A busca por soluções para a crise climática deixou de ser uma responsabilidade apenas de chefes de Estado e tem chegado de forma cada vez mais ampla às mãos de pessoas comuns. Conforme novos produtos sustentáveis ficam disponíveis, os consumidores podem e devem fazer escolhas ambientalmente mais conscientes.
A visão é de Ana Toni, CEO da COP30 (conferência das Nações Unidas sobre mudanças climáticas). Para ela, o evento precisa alcançar um conjunto de objetivos para ser considerado bem-sucedido –mas, sozinho, não vai causar a mudança de que o planeta precisa.

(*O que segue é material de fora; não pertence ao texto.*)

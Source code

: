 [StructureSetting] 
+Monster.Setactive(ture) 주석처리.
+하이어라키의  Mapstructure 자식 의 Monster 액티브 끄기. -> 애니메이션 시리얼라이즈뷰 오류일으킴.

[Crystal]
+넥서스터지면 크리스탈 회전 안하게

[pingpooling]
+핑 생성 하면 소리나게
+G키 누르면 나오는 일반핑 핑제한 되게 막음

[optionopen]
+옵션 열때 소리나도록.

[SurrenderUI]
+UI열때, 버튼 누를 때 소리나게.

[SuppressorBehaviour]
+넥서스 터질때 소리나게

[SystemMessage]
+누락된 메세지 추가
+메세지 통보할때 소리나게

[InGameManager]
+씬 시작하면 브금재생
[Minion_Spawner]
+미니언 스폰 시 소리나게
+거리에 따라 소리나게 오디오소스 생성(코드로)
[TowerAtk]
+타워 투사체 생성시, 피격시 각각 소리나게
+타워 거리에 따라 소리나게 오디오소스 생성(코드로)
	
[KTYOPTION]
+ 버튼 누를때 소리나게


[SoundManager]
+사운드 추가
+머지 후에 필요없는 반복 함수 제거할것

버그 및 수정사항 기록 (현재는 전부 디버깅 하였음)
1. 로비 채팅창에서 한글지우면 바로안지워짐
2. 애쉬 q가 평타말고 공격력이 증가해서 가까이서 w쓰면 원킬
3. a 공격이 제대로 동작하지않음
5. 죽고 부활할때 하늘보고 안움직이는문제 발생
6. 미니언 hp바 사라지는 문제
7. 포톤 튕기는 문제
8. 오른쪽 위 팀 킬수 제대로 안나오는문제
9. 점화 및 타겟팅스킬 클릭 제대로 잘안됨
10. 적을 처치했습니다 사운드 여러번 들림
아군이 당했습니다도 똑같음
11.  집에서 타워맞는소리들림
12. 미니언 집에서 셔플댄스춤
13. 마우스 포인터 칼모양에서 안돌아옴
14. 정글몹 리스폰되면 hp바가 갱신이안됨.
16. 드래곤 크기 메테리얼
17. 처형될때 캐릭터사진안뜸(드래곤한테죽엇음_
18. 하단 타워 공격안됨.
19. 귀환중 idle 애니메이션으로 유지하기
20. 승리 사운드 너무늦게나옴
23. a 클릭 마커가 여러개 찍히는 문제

“Parece que a cada COP é uma bala de prata que vai resolver o problema da mudança do clima. Não é”, diz, em entrevista ao C-Level, videocast semanal da Folha. “O problema se resolve com decisões que são tomadas todos os dias por diferentes pessoas. Por congressistas, chefes de Estado, mas também por nós consumidores, por eleitores e como eles votam.”
O anúncio da realização da COP30 em Belém foi em maio de 2023. De lá para cá, qual foi o maior entrave?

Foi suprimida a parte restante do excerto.